「報道ステーション」の冒頭で足立区の踏切事故を取り上げ、遮断機が上がったのでわたり始めたら電車が来たという「管理体制」について古舘伊知郎が「信じられません」と言っていたが、私には今どき係員が手動で遮断機を上げる踏切があることのほうがよほど信じられなかった。
それもド田舎ならともかく、東京のそれも足立区なのだから、びっくりしてしまった。
自動で遮断機が動作する踏切にするには様々な経費がかかり、ゆえに係員の人件費を考えても手動のほうが安いということだったのでは?と思うのだが、その判断に「経費」のほかに「リスク」もきちんと含まれていたのかな、という疑問がわく。
今は環境保全その他様々なものを貨幣換算してコスト判断するので、リスクの費用便益評価も必要なのではないかなあと思ったところだ。

もう一つ、自動化には様々な経費がかかるのだと仮定して、それはどうしてかということであるが、
 仝住点での運用体制を前提としたインフラ整備がなされており、運用の一部分だけを改善すればいいというものではなくて、複雑に絡み合ったシステム全体に波及してしまうため改良に係る費用が膨大になってしまう。

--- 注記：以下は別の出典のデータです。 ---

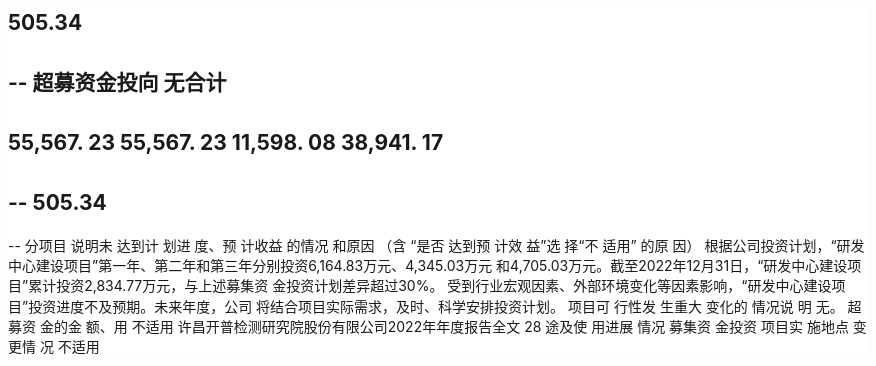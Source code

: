 505.34
--
--
超募资金投向
无合计
--
55,567.
23
55,567.
23
11,598.
08
38,941.
17
--
--
505.34
--
--
分项目
说明未
达到计
划进
度、预
计收益
的情况
和原因
（含
“是否
达到预
计效
益”选
择“不
适用”
的原
因）
根据公司投资计划，“研发中心建设项目”第一年、第二年和第三年分别投资6,164.83万元、4,345.03万元
和4,705.03万元。截至2022年12月31日，“研发中心建设项目”累计投资2,834.77万元，与上述募集资
金投资计划差异超过30%。
受到行业宏观因素、外部环境变化等因素影响，“研发中心建设项目”投资进度不及预期。未来年度，公司
将结合项目实际需求，及时、科学安排投资计划。
项目可
行性发
生重大
变化的
情况说
明
无。
超募资
金的金
额、用
不适用
许昌开普检测研究院股份有限公司2022年年度报告全文
28
途及使
用进展
情况
募集资
金投资
项目实
施地点
变更情
况
不适用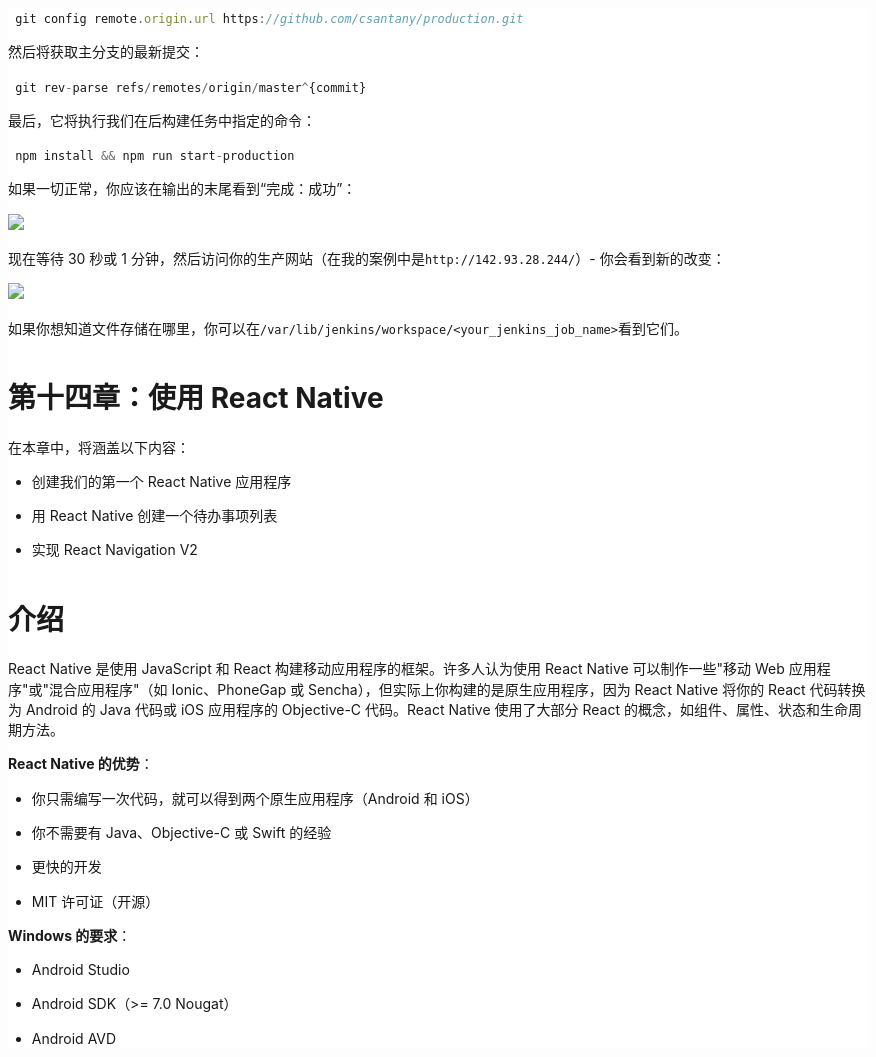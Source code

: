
 ```jsx
 git config remote.origin.url https://github.com/csantany/production.git
```

然后将获取主分支的最新提交：

```jsx
 git rev-parse refs/remotes/origin/master^{commit}
```

最后，它将执行我们在后构建任务中指定的命令：

```jsx
 npm install && npm run start-production
```

如果一切正常，你应该在输出的末尾看到“完成：成功”：

![](https://github.com/OpenDocCN/freelearn-react-zh/raw/master/docs/react-cb/img/6bfadaed-70c9-42f4-b96a-2ac414cce03a.png)

现在等待 30 秒或 1 分钟，然后访问你的生产网站（在我的案例中是`http://142.93.28.244/`）- 你会看到新的改变：

![](https://github.com/OpenDocCN/freelearn-react-zh/raw/master/docs/react-cb/img/9b5b1bed-835a-4774-bfd8-5f53ac5e0963.png)

如果你想知道文件存储在哪里，你可以在`/var/lib/jenkins/workspace/<your_jenkins_job_name>`看到它们。


# 第十四章：使用 React Native

在本章中，将涵盖以下内容：

+   创建我们的第一个 React Native 应用程序

+   用 React Native 创建一个待办事项列表

+   实现 React Navigation V2

# 介绍

React Native 是使用 JavaScript 和 React 构建移动应用程序的框架。许多人认为使用 React Native 可以制作一些"移动 Web 应用程序"或"混合应用程序"（如 Ionic、PhoneGap 或 Sencha），但实际上你构建的是原生应用程序，因为 React Native 将你的 React 代码转换为 Android 的 Java 代码或 iOS 应用程序的 Objective-C 代码。React Native 使用了大部分 React 的概念，如组件、属性、状态和生命周期方法。

**React Native 的优势**：

+   你只需编写一次代码，就可以得到两个原生应用程序（Android 和 iOS）

+   你不需要有 Java、Objective-C 或 Swift 的经验

+   更快的开发

+   MIT 许可证（开源）

**Windows 的要求**：

+   Android Studio

+   Android SDK（>= 7.0 Nougat）

+   Android AVD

 改良のためには運用を一時ストップあるいは縮小せざるをえず、そのためのデメリットが膨大
などであることが多い。
鉄道絡みでは、改札の自動化や高架化工事に伴い出現した「開かずの踏み切り」「長大踏切」などであったかと思う。
このため、東京では旧来のシステムからの更新が遅れる傾向にある。
自動改札などは地方にかなり普及した時点でも東京だけが「キップ切り」をしていた。
もしかすると、もはや日本で数少ないであろう「手動踏切」はそういった理由で東京だけに化石のように残っているのかもしれないなあ・・・・と思ったのである。

ところで、旧来のままではさすがに不便だ、あるいは経費がかかるというものは、少々のデメリットも乗り越えて改善されていくのだが、著しい不便は伴わないものはそのまま残っていく。

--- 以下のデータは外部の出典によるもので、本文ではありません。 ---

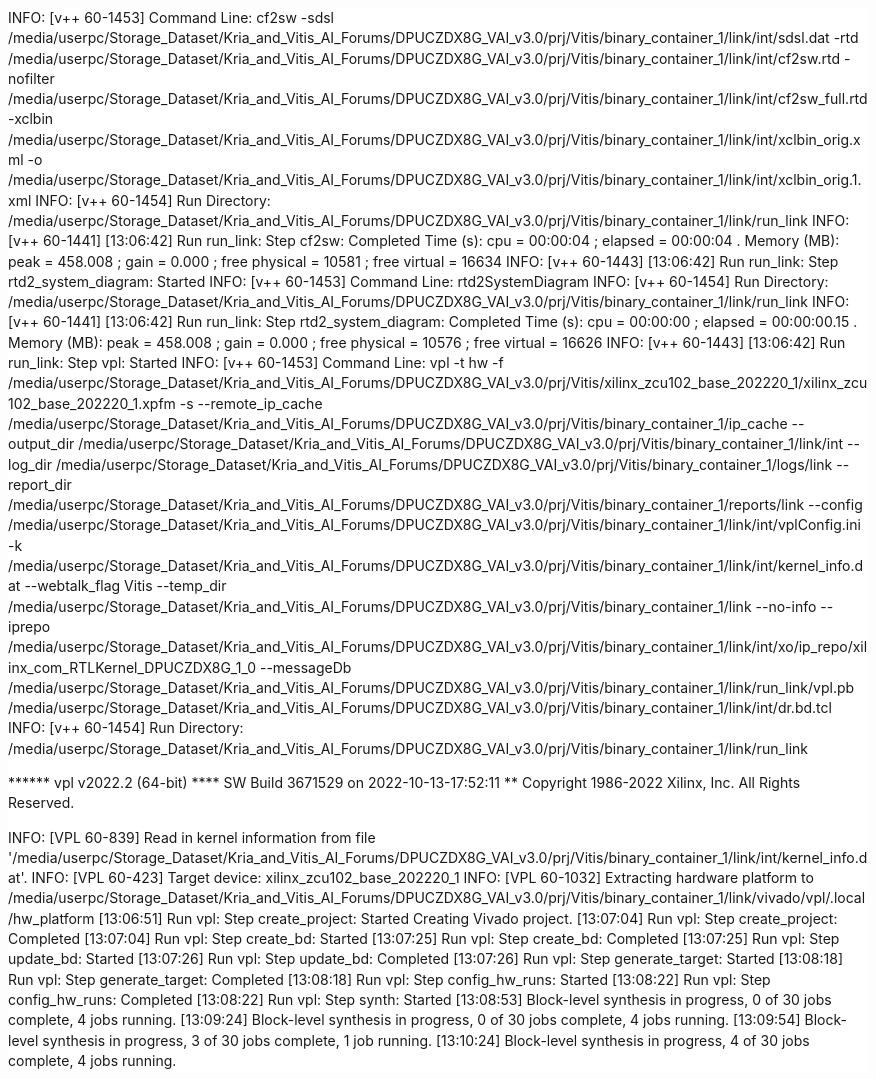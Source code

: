 INFO: [v++ 60-1453] Command Line: cf2sw -sdsl /media/userpc/Storage_Dataset/Kria_and_Vitis_AI_Forums/DPUCZDX8G_VAI_v3.0/prj/Vitis/binary_container_1/link/int/sdsl.dat -rtd /media/userpc/Storage_Dataset/Kria_and_Vitis_AI_Forums/DPUCZDX8G_VAI_v3.0/prj/Vitis/binary_container_1/link/int/cf2sw.rtd -nofilter /media/userpc/Storage_Dataset/Kria_and_Vitis_AI_Forums/DPUCZDX8G_VAI_v3.0/prj/Vitis/binary_container_1/link/int/cf2sw_full.rtd -xclbin /media/userpc/Storage_Dataset/Kria_and_Vitis_AI_Forums/DPUCZDX8G_VAI_v3.0/prj/Vitis/binary_container_1/link/int/xclbin_orig.xml -o /media/userpc/Storage_Dataset/Kria_and_Vitis_AI_Forums/DPUCZDX8G_VAI_v3.0/prj/Vitis/binary_container_1/link/int/xclbin_orig.1.xml
INFO: [v++ 60-1454] Run Directory: /media/userpc/Storage_Dataset/Kria_and_Vitis_AI_Forums/DPUCZDX8G_VAI_v3.0/prj/Vitis/binary_container_1/link/run_link
INFO: [v++ 60-1441] [13:06:42] Run run_link: Step cf2sw: Completed
Time (s): cpu = 00:00:04 ; elapsed = 00:00:04 . Memory (MB): peak = 458.008 ; gain = 0.000 ; free physical = 10581 ; free virtual = 16634
INFO: [v++ 60-1443] [13:06:42] Run run_link: Step rtd2_system_diagram: Started
INFO: [v++ 60-1453] Command Line: rtd2SystemDiagram
INFO: [v++ 60-1454] Run Directory: /media/userpc/Storage_Dataset/Kria_and_Vitis_AI_Forums/DPUCZDX8G_VAI_v3.0/prj/Vitis/binary_container_1/link/run_link
INFO: [v++ 60-1441] [13:06:42] Run run_link: Step rtd2_system_diagram: Completed
Time (s): cpu = 00:00:00 ; elapsed = 00:00:00.15 . Memory (MB): peak = 458.008 ; gain = 0.000 ; free physical = 10576 ; free virtual = 16626
INFO: [v++ 60-1443] [13:06:42] Run run_link: Step vpl: Started
INFO: [v++ 60-1453] Command Line: vpl -t hw -f /media/userpc/Storage_Dataset/Kria_and_Vitis_AI_Forums/DPUCZDX8G_VAI_v3.0/prj/Vitis/xilinx_zcu102_base_202220_1/xilinx_zcu102_base_202220_1.xpfm -s --remote_ip_cache /media/userpc/Storage_Dataset/Kria_and_Vitis_AI_Forums/DPUCZDX8G_VAI_v3.0/prj/Vitis/binary_container_1/ip_cache --output_dir /media/userpc/Storage_Dataset/Kria_and_Vitis_AI_Forums/DPUCZDX8G_VAI_v3.0/prj/Vitis/binary_container_1/link/int --log_dir /media/userpc/Storage_Dataset/Kria_and_Vitis_AI_Forums/DPUCZDX8G_VAI_v3.0/prj/Vitis/binary_container_1/logs/link --report_dir /media/userpc/Storage_Dataset/Kria_and_Vitis_AI_Forums/DPUCZDX8G_VAI_v3.0/prj/Vitis/binary_container_1/reports/link --config /media/userpc/Storage_Dataset/Kria_and_Vitis_AI_Forums/DPUCZDX8G_VAI_v3.0/prj/Vitis/binary_container_1/link/int/vplConfig.ini -k /media/userpc/Storage_Dataset/Kria_and_Vitis_AI_Forums/DPUCZDX8G_VAI_v3.0/prj/Vitis/binary_container_1/link/int/kernel_info.dat --webtalk_flag Vitis --temp_dir /media/userpc/Storage_Dataset/Kria_and_Vitis_AI_Forums/DPUCZDX8G_VAI_v3.0/prj/Vitis/binary_container_1/link --no-info --iprepo /media/userpc/Storage_Dataset/Kria_and_Vitis_AI_Forums/DPUCZDX8G_VAI_v3.0/prj/Vitis/binary_container_1/link/int/xo/ip_repo/xilinx_com_RTLKernel_DPUCZDX8G_1_0 --messageDb /media/userpc/Storage_Dataset/Kria_and_Vitis_AI_Forums/DPUCZDX8G_VAI_v3.0/prj/Vitis/binary_container_1/link/run_link/vpl.pb /media/userpc/Storage_Dataset/Kria_and_Vitis_AI_Forums/DPUCZDX8G_VAI_v3.0/prj/Vitis/binary_container_1/link/int/dr.bd.tcl
INFO: [v++ 60-1454] Run Directory: /media/userpc/Storage_Dataset/Kria_and_Vitis_AI_Forums/DPUCZDX8G_VAI_v3.0/prj/Vitis/binary_container_1/link/run_link

****** vpl v2022.2 (64-bit)
  **** SW Build 3671529 on 2022-10-13-17:52:11
    ** Copyright 1986-2022 Xilinx, Inc. All Rights Reserved.

INFO: [VPL 60-839] Read in kernel information from file '/media/userpc/Storage_Dataset/Kria_and_Vitis_AI_Forums/DPUCZDX8G_VAI_v3.0/prj/Vitis/binary_container_1/link/int/kernel_info.dat'.
INFO: [VPL 60-423]   Target device: xilinx_zcu102_base_202220_1
INFO: [VPL 60-1032] Extracting hardware platform to /media/userpc/Storage_Dataset/Kria_and_Vitis_AI_Forums/DPUCZDX8G_VAI_v3.0/prj/Vitis/binary_container_1/link/vivado/vpl/.local/hw_platform
[13:06:51] Run vpl: Step create_project: Started
Creating Vivado project.
[13:07:04] Run vpl: Step create_project: Completed
[13:07:04] Run vpl: Step create_bd: Started
[13:07:25] Run vpl: Step create_bd: Completed
[13:07:25] Run vpl: Step update_bd: Started
[13:07:26] Run vpl: Step update_bd: Completed
[13:07:26] Run vpl: Step generate_target: Started
[13:08:18] Run vpl: Step generate_target: Completed
[13:08:18] Run vpl: Step config_hw_runs: Started
[13:08:22] Run vpl: Step config_hw_runs: Completed
[13:08:22] Run vpl: Step synth: Started
[13:08:53] Block-level synthesis in progress, 0 of 30 jobs complete, 4 jobs running.
[13:09:24] Block-level synthesis in progress, 0 of 30 jobs complete, 4 jobs running.
[13:09:54] Block-level synthesis in progress, 3 of 30 jobs complete, 1 job running.
[13:10:24] Block-level synthesis in progress, 4 of 30 jobs complete, 4 jobs running.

東海道新幹線は、日本で一番「火花を散らす」新幹線である。一番最初にできたので、架線のところの火花を抑える技術が未熟だったためという。確かに夜見ると、東海道新幹線はちょっとびっくりするくらい火花を散らして走っている。上越新幹線はずっと「静か」だった。
火花が散るということは架線なりパンタグラフなりの消耗も激しいからメンテコストもかかるはずだが、取り替える費用に比べたら微々たる物だし、架線架け替えとなると大変な騒ぎになるのだろうから、手をつけていないのであろうと思う。

我々の身の回りのインフラには、そういったものはいっぱい潜んでいるんだろうなあということに気がついた事故であった。